LOS ANGELES (AP) — Rescuers have ended the search for a 5-year-old boy who was swept away by floodwaters in central California Monday morning after it became unsafe for divers to continue.
The search was called off around 3 p.m. because the current and rising water levels of the Salinas River were too dangerous for divers, said spokesperson Tony Cipolla of the San Luis Obispo County Sheriff’s Office.
The boy’s mother was driving a white truck when it became stranded in floodwaters just before 8 a.m. near Paso Robles, according to Tom Swanson, assistant chief of the Cal Fire/San Luis Obispo County Fire Department.
Bystanders were able to pull the mother out of the truck, but the boy was carried out of the vehicle and swept downstream, Swanson said. There was no evacuation order in the area at the time.
A firefighter discovered one of the boy’s shoes. But crews still had not found the child more than five hours later.

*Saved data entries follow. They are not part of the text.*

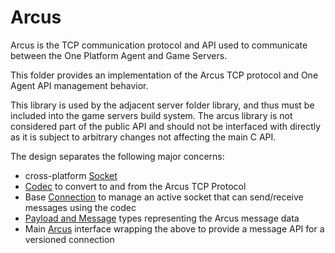 # Arcus

Arcus is the TCP communication protocol and API used to communicate between the One Platform Agent and Game Servers.

This folder provides an implementation of the Arcus TCP protocol and One Agent API management behavior.

This library is used by the adjacent server folder library, and thus must be included into the game servers build system. The arcus library is not considered part of the public API and should not be interfaced with directly as it is subject to arbitrary changes not affecting the main C API.

The design separates the following major concerns:

- cross-platform [Socket](internal/socket.h)
- [Codec](internal/codec.h) to convert to and from the Arcus TCP Protocol
- Base [Connection](internal/connection.h) to manage an active socket that can send/receive messages using the codec
- [Payload and Message](message.h) types representing the Arcus message data
- Main [Arcus](arcus.h) interface wrapping the above to provide a message API for a versioned connection
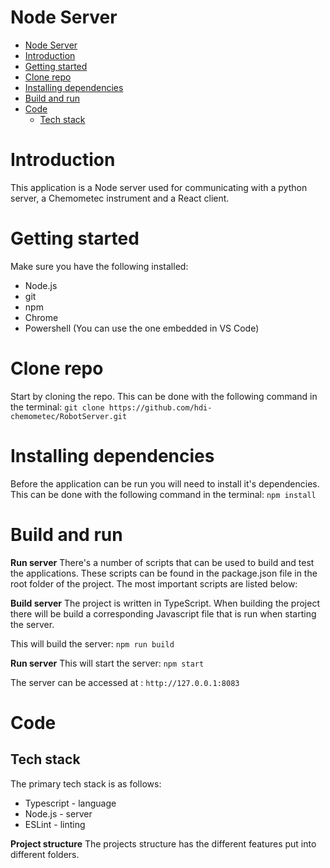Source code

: # Node Server

<!-- TOC -->

- [Node Server](#node-server)
- [Introduction](#introduction)
- [Getting started](#getting-started)
- [Clone repo](#clone-repo)
- [Installing dependencies](#installing-dependencies)
- [Build and run](#build-and-run)
- [Code](#code)
    - [Tech stack](#tech-stack)

<!-- /TOC -->
<!-- /TOC -->
<!-- /TOC -->
<!-- /TOC -->

# Introduction
This application is a Node server used for communicating with a python server, a Chemometec instrument and a React client. 

# Getting started

Make sure you have the following installed:

- Node.js
- git
- npm
- Chrome
- Powershell (You can use the one embedded in VS Code)

# Clone repo
Start by cloning the repo. This can be done with the following command in the terminal:
`git clone https://github.com/hdi-chemometec/RobotServer.git`

# Installing dependencies
Before the application can be run you will need to install it's dependencies. This can be done with the following command in the terminal:
`npm install`

# Build and run

**Run server**
There's a number of scripts that can be used to build and test the applications. These scripts can be found in the package.json file in the root folder of the project. The most important scripts are listed below:

**Build server**
The project is written in TypeScript. When building the project there will be build a corresponding Javascript file that is run when starting the server.

This will build the server:
`npm run build`

**Run server**
This will start the server:
`npm start`

The server can be accessed at : `http://127.0.0.1:8083` 

# Code

## Tech stack

The primary tech stack is as follows:

- Typescript - language
- Node.js - server
- ESLint - linting

**Project structure**
The projects structure has the different features put into different folders.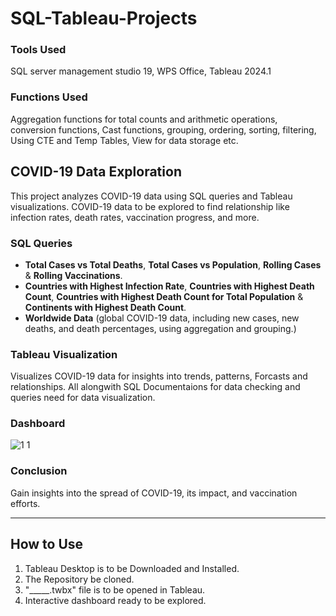 # SQL-Tableau-Projects
### Tools Used
SQL server management studio 19, WPS Office, Tableau 2024.1
### Functions Used
Aggregation functions for total counts and arithmetic operations,  conversion functions, Cast functions,  grouping, ordering, sorting, filtering, Using CTE and Temp Tables, View for data storage etc.

## COVID-19 Data Exploration
This project analyzes COVID-19 data using SQL queries and Tableau visualizations.
COVID-19 data to be explored to find relationship like infection rates, death rates, vaccination progress, and more.

### SQL Queries
- **Total Cases vs Total Deaths**, **Total Cases vs Population**, **Rolling Cases** & **Rolling Vaccinations**.
- **Countries with Highest Infection Rate**, **Countries with Highest Death Count**, **Countries with Highest Death Count for Total Population** & **Continents with Highest Death Count**.
- **Worldwide Data** (global COVID-19 data, including new cases, new deaths, and death percentages, using aggregation and grouping.)

### Tableau Visualization
Visualizes COVID-19 data for insights into trends, patterns, Forcasts and relationships. All alongwith SQL Documentaions for data checking and queries need for data visualization.

### Dashboard
![1 1](https://github.com/saahen-sriyan-mishra/SQL-Tableau-Projects/assets/139043263/c742e82e-b52a-44dc-8299-ea2d869d0e3b)

### Conclusion
Gain insights into the spread of COVID-19, its impact, and vaccination efforts.

---------------------------------------------------------------------------------------------------------------------------------------------------------------------------------------------------------------------
## How to Use
1. Tableau Desktop is to be Downloaded and Installed.
2. The Repository be cloned.
3.  "_____.twbx" file is to be opened in Tableau.
4. Interactive dashboard ready to be explored.
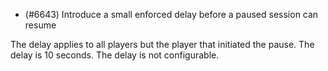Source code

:- (#6643) Introduce a small enforced delay before a paused session can resume

The delay applies to all players but the player that initiated the pause. The delay is 10 seconds. The delay is not configurable. 
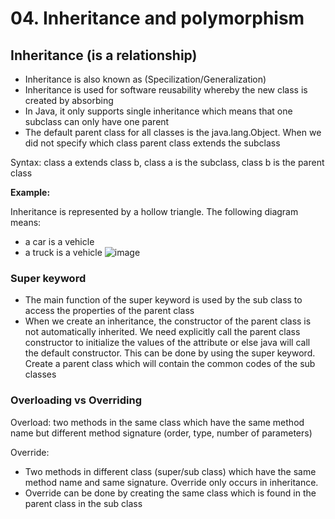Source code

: # 04. Inheritance and polymorphism

## Inheritance (is a relationship)
- Inheritance is also known as (Specilization/Generalization)
- Inheritance is used for software reusability whereby the new class is created by absorbing
- In Java, it only supports single inheritance which means that one subclass can only have one parent
- The default parent class for all classes is the java.lang.Object. When we did not specify which class parent class extends the subclass

Syntax: class a extends class b, class a is the subclass, class b is the parent class

**Example:**

Inheritance is represented by a hollow triangle. The following diagram means:
- a car is a vehicle
- a truck is a vehicle
![image](https://github.com/Fong20/Learning-repository/assets/150316121/be888d41-5e1b-4797-b25b-ebf925c0887f)

### Super keyword
- The main function of the super keyword is used by the sub class to access the properties of the parent class
- When we create an inheritance, the constructor of the parent class is not automatically inherited. We need explicitly call the parent class constructor to initialize the values of the attribute or else java will call the default constructor. This can be done by using the super keyword.
Create a parent class which will contain the common codes of the sub classes

### Overloading vs Overriding
Overload: two methods in the same class which have the same method name but different method signature (order, type, number of parameters)

Override: 
- Two methods in different class (super/sub class) which have the same method name and same signature. Override only occurs in inheritance.
- Override can be done by creating the same class which is found in the parent class in the sub class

The National Weather Service reported that at least 8 inches (20 centimeters) of rain fell over 12 hours, with several more inches predicted before the latest storm system moves through an area where roads wind along wooded hillsides studded with large houses. Upscale Montecito is squeezed between mountains and the Pacific and is home to celebrities including Oprah Winfrey, Rob Lowe and Harry and Meghan, the Duke and Duchess of Sussex.